— DATA TO PROCESS —

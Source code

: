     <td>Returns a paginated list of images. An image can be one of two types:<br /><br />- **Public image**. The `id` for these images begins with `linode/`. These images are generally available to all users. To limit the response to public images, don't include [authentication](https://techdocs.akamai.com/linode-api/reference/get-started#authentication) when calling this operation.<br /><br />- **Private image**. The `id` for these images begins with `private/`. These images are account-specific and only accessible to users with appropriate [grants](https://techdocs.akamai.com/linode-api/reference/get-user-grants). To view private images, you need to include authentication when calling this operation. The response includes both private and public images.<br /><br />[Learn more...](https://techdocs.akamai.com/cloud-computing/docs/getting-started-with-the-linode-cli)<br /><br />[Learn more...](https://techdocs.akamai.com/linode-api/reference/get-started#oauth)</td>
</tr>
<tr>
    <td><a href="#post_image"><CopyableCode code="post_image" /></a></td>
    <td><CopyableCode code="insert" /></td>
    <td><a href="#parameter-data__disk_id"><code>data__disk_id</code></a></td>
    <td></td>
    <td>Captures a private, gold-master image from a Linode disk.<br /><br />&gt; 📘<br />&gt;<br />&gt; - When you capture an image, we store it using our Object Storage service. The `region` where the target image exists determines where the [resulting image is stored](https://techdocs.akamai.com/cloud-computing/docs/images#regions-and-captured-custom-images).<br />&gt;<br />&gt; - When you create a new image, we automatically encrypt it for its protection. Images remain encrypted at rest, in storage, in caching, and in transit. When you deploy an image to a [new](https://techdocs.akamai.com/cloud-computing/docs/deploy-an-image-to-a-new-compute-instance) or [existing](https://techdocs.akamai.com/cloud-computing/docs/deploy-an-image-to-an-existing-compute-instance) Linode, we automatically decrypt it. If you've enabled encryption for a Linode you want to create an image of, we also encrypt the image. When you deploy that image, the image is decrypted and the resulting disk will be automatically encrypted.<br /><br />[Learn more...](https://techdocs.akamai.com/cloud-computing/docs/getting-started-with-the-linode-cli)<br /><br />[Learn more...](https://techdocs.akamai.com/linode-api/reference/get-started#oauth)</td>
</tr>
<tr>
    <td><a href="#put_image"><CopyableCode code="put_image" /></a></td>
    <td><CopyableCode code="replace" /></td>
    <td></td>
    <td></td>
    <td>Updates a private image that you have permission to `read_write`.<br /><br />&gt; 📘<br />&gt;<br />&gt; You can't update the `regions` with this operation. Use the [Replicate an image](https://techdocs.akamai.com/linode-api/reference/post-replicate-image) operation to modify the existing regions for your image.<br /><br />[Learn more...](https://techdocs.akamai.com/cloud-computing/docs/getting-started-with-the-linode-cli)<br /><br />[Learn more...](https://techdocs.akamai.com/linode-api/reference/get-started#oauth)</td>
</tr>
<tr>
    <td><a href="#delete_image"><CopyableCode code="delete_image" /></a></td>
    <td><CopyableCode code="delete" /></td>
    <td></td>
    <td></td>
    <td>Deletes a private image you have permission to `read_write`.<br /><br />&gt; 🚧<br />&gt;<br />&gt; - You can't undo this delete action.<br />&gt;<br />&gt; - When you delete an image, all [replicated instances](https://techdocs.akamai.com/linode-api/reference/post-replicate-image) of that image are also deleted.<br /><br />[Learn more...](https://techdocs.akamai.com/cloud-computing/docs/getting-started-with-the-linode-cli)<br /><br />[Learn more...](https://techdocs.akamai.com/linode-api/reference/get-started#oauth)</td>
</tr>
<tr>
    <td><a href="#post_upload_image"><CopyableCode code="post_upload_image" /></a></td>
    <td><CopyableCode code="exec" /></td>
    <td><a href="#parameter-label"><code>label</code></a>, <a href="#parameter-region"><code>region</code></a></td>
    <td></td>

— PROBLEM DESCRIPTION —
Find how many lines in the listing contain the word "parameter" and give that count alone.

— WRITTEN RESPONSE —
2